Lucky for you, though, I--like many Americans--have transcended politics [read: became disenfranchised], and adhere to the more pervasive opinion (among normal people not employed by cable "news" channels) that it's not cool to be harsh toward other people when you're just talking about political stuff.  So what was Prof. Crawford's uncool move in the editorial?  This:

Leibowitz himself pooh-poohed that notion [that antitrust laws are sufficient to protect competition in Internet access] in 2007, when he pointed out that a high-speed Internet access provider "with monopoly power in a local market might use that power to block or degrade some applications or content that compete with applications or content the broadband company itself provides." Antitrust law, Leibowitz added, "would not prevent such a scheme except after a 'rule of reason' analysis" which would be "drawn out, uncertain, and expensive" -- leading him to conclude that antitrust law "is not necessarily well-suited to protecting" consumers' interests.
[Protip: if you ever see a big block quote in an online article--with no links--there's a good chance the quote is being misrepresented.]

She first mentions former FTC Chair Jon Leibowitz in an earlier paragraph that begins with a sentence noting that AT&T's Jim Cicconi [in a Media Institute speech] recommended that the FCC leave competition policy to the antitrust agencies (DoJ and FTC).  The very next sentence reads that Leibowitz "agreed" that the FTC (vs. the FCC) should deal with privacy issues, while noting that Leibowitz is now representing AT&T, and other large ISPs.  See what she's doing here?  Raises point she disagrees with, then says Liebowitz "agreed" on a completely different point.  Misleading?  You think?  But probably just an accident . . .

Until you get to the paragraph highlighted above, here we find out that Leibowitz is a traitor to his own regulatin' heart, right?  Well, no.  The only reason you would think this is because in an earlier paragraph we learned that Leibowitz agreed with Cicconi . . . err, at least on privacy stuff.  But still, Leibowitz is "selling out" his high falutin' big government ideals to big business, right?  No!  This quote is from a concurring statement he released as an FTC Commissioner after voting to adopt an FTC staff report recommending that the agency NOT adopt net neutrality rules!

You see, the FTC staff undertook a very thorough examination of the Internet access market and the concerns of people like Prof.

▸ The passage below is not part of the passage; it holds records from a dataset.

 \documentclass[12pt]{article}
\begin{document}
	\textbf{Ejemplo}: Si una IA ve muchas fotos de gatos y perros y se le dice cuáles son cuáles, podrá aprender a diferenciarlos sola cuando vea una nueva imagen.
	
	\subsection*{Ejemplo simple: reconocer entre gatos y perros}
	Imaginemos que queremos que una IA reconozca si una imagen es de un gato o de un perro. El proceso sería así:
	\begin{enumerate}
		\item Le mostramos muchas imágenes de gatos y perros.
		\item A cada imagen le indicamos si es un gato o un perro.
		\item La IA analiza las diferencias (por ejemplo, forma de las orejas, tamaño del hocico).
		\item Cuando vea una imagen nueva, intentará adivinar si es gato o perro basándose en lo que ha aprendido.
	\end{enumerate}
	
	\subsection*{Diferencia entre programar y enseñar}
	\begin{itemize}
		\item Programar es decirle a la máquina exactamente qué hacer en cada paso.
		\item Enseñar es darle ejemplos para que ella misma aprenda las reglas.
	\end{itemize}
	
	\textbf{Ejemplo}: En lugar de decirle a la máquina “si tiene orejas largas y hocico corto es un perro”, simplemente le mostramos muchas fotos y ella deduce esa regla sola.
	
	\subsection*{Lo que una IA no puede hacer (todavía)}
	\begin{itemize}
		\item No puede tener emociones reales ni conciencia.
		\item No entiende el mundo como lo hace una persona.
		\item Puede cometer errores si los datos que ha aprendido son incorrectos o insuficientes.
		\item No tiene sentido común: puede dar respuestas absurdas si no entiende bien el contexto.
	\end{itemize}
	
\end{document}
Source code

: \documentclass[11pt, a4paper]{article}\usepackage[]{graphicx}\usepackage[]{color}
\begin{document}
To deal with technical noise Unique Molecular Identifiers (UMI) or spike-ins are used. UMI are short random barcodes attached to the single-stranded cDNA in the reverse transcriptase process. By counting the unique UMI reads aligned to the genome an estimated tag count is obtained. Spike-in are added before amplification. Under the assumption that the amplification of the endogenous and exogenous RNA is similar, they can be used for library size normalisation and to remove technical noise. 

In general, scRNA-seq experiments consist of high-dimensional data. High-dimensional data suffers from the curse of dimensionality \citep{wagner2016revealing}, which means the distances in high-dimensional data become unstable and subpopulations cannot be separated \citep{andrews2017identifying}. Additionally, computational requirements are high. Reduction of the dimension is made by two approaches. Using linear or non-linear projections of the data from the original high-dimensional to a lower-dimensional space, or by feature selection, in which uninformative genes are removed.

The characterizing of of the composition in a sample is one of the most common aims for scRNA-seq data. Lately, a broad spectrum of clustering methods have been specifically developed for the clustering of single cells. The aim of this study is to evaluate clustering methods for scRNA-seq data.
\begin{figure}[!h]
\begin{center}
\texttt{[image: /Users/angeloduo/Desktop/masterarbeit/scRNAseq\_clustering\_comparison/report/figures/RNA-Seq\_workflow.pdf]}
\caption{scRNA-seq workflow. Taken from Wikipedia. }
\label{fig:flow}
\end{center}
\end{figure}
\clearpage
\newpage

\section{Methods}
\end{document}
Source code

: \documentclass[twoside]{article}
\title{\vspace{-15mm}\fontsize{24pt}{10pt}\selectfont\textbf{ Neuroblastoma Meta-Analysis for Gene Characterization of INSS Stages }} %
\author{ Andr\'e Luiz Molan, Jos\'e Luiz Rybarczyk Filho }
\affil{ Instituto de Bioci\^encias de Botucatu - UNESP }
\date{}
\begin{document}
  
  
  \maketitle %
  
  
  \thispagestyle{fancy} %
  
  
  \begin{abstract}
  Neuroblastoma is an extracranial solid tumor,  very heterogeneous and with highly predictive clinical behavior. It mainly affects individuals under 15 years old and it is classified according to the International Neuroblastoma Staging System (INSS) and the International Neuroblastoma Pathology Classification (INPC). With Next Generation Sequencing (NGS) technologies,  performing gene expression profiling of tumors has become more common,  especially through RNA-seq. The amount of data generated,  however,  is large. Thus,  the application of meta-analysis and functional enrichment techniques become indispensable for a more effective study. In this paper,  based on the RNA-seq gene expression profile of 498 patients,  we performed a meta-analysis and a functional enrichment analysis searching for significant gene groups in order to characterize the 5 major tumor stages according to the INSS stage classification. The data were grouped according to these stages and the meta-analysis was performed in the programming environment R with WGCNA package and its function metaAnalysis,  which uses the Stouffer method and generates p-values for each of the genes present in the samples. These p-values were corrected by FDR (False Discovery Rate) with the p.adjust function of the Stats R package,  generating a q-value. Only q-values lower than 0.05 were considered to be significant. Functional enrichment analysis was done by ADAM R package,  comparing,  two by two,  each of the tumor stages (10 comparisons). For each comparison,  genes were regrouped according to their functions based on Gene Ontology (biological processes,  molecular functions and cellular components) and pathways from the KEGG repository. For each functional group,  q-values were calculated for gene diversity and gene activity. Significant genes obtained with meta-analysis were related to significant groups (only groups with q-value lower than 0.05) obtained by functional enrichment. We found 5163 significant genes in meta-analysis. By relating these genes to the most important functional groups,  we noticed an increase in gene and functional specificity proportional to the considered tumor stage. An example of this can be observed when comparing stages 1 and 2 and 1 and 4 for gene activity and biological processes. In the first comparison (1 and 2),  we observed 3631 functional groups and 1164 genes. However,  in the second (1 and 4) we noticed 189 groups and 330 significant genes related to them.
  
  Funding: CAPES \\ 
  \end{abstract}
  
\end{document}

Crawford, and concluded that because the market for Internet access was becoming more competitive, it was not necessary for the agency to adopt any specific net neutrality rules. Then-Commissioner Leibowitz made the above statements to make the point that if market conditions changed, he could see circumstances where the antitrust laws may not provide a timely, effective remedy.   

So, why does Prof. Crawford try to cite "good" Jon Leibowitz against his present clients?  Well to show that both of them are full of crap now, of course!  Not cool, you say?  No, and not persuasive either.  If this is what the defense of net neutrality has come to, Prof. Crawford, let it go: keeping your soul is more important.  

Trust me, Professor: no one wants Skynet to become self-aware by 1997, but even if people don't understand your points, or disagree with you, don't make them the "bad guy" just because they don't agree with you and don't share in the urgency of your mission. Policy-related issues deserve a spirited debate among influential leaders that includes a thoughtful examination of the facts, not a call for everyone to jump on the bandwagon and agree with one person's vision.